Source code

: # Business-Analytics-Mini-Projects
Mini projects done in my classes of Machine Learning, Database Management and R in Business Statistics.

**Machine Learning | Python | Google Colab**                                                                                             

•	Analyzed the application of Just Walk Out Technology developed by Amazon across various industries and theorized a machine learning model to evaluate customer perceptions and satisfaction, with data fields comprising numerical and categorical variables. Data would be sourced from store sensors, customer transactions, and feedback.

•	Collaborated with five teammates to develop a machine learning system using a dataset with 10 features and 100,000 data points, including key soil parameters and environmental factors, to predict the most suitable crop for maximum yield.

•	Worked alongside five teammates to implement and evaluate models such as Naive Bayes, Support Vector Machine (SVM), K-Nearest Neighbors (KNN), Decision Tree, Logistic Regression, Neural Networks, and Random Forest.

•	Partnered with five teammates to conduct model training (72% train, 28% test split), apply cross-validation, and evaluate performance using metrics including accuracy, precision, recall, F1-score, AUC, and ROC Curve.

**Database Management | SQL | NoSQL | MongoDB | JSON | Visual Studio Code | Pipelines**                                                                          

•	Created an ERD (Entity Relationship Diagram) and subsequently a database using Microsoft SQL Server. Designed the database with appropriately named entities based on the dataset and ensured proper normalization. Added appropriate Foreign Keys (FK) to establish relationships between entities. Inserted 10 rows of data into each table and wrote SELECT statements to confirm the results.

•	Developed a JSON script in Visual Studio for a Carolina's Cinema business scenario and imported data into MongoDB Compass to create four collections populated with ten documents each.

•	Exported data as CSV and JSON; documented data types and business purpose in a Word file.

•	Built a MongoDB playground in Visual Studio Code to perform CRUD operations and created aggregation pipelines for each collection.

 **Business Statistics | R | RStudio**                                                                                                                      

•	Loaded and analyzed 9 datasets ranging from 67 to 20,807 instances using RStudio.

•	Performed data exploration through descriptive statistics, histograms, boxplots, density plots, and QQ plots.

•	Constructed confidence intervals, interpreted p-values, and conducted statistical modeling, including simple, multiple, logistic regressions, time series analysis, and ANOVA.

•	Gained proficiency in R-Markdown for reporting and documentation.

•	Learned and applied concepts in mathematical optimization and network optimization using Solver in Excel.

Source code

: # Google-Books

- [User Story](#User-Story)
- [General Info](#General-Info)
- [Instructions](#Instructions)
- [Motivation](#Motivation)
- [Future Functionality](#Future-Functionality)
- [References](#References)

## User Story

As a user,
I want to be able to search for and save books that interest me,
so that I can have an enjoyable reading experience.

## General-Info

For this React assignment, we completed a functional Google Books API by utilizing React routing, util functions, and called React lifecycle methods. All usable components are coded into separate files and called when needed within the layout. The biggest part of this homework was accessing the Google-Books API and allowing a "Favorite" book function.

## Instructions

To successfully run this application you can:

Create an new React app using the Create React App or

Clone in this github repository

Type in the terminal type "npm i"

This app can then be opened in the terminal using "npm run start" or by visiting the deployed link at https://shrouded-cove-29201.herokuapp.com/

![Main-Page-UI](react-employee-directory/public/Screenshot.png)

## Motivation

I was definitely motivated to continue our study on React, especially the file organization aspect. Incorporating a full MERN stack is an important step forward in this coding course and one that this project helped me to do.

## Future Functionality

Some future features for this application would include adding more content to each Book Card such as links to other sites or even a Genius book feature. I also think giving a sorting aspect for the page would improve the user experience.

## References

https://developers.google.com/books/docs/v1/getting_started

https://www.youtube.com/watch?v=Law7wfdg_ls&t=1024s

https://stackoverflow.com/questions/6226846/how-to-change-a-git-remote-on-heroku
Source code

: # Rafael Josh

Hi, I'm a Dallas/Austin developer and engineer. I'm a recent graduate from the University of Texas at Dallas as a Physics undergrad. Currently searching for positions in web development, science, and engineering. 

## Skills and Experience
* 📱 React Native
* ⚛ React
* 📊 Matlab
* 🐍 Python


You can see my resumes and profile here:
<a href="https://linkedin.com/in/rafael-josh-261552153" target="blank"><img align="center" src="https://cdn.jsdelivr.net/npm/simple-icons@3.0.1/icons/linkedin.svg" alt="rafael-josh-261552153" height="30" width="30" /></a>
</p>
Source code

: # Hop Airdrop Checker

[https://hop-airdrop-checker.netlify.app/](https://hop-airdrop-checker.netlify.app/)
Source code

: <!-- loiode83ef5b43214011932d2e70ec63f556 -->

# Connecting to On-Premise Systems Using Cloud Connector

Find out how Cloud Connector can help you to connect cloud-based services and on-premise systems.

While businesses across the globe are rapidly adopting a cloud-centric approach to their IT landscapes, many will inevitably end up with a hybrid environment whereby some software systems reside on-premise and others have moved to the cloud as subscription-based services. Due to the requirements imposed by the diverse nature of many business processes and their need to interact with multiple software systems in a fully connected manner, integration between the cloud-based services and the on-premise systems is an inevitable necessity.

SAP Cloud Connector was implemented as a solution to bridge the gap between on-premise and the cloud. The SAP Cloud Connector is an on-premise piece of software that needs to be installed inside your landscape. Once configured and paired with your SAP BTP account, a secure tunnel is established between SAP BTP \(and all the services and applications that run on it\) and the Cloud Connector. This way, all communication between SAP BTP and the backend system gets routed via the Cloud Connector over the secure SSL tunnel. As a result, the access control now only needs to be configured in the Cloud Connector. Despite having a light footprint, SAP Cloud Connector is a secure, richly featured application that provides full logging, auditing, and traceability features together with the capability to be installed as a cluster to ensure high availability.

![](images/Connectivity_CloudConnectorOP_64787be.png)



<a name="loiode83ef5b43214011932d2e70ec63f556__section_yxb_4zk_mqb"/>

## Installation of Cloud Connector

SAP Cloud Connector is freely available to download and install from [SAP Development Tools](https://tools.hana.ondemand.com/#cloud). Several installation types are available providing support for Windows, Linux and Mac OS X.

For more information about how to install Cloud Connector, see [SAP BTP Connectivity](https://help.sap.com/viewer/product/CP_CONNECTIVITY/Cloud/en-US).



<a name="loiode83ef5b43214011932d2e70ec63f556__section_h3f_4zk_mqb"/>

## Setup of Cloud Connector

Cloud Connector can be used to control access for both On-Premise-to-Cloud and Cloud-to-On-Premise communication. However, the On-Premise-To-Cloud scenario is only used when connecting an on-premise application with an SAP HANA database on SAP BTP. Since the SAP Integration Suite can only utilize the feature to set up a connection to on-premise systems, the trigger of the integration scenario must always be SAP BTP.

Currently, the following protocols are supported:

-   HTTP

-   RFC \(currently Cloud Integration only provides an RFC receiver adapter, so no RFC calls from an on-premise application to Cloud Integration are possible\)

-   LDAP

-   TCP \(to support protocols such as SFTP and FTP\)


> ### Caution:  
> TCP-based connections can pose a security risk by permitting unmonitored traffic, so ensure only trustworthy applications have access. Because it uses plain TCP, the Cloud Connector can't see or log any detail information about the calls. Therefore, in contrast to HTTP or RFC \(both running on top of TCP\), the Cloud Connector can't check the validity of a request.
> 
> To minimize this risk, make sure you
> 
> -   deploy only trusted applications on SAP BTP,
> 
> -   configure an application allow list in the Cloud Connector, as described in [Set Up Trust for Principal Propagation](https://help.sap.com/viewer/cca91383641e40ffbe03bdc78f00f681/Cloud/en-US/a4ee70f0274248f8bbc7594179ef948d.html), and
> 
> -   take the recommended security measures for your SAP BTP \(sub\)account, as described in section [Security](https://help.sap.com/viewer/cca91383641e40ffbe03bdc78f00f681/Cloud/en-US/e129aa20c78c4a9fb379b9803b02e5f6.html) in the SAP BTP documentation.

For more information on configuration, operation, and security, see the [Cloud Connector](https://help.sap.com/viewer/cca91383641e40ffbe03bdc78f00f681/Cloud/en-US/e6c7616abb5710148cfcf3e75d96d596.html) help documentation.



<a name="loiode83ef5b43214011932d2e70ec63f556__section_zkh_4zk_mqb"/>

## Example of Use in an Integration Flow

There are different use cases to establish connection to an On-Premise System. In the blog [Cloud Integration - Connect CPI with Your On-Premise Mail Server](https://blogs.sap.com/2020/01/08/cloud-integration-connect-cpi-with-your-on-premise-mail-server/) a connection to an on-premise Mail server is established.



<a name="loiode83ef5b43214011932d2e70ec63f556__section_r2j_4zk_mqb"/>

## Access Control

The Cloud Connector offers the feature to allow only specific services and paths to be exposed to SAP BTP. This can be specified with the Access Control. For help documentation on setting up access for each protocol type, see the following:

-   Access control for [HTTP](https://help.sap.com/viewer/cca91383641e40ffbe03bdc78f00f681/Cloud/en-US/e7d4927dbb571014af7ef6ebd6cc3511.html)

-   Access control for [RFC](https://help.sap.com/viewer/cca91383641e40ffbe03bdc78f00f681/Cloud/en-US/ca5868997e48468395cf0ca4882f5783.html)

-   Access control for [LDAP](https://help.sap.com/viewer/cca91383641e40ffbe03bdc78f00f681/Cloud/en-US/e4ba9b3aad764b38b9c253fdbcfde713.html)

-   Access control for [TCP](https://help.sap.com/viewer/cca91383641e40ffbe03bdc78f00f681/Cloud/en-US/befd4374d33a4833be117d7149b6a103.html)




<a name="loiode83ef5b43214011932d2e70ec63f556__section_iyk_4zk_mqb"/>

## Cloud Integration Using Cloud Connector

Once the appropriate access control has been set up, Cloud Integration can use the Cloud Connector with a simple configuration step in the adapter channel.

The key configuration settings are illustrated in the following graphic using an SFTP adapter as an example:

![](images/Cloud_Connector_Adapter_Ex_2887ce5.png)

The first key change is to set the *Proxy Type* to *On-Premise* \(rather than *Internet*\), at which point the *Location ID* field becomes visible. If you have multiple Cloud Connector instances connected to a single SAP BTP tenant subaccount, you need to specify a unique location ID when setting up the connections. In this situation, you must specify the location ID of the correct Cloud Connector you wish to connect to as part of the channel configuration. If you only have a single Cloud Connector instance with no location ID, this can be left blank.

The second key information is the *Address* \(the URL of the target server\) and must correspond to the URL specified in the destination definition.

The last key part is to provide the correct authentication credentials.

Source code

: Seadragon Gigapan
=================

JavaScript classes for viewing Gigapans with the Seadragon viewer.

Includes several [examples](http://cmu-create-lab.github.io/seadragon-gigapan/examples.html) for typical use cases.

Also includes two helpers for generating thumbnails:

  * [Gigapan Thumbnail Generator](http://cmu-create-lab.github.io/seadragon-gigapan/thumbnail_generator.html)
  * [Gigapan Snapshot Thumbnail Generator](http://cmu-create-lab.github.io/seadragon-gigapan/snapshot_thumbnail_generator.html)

··········

* _Activity_
Select every line in the records above that contains the word "Python".

* _Task answer_
**Machine Learning | Python | Google Colab**                                                                                             
* 🐍 Python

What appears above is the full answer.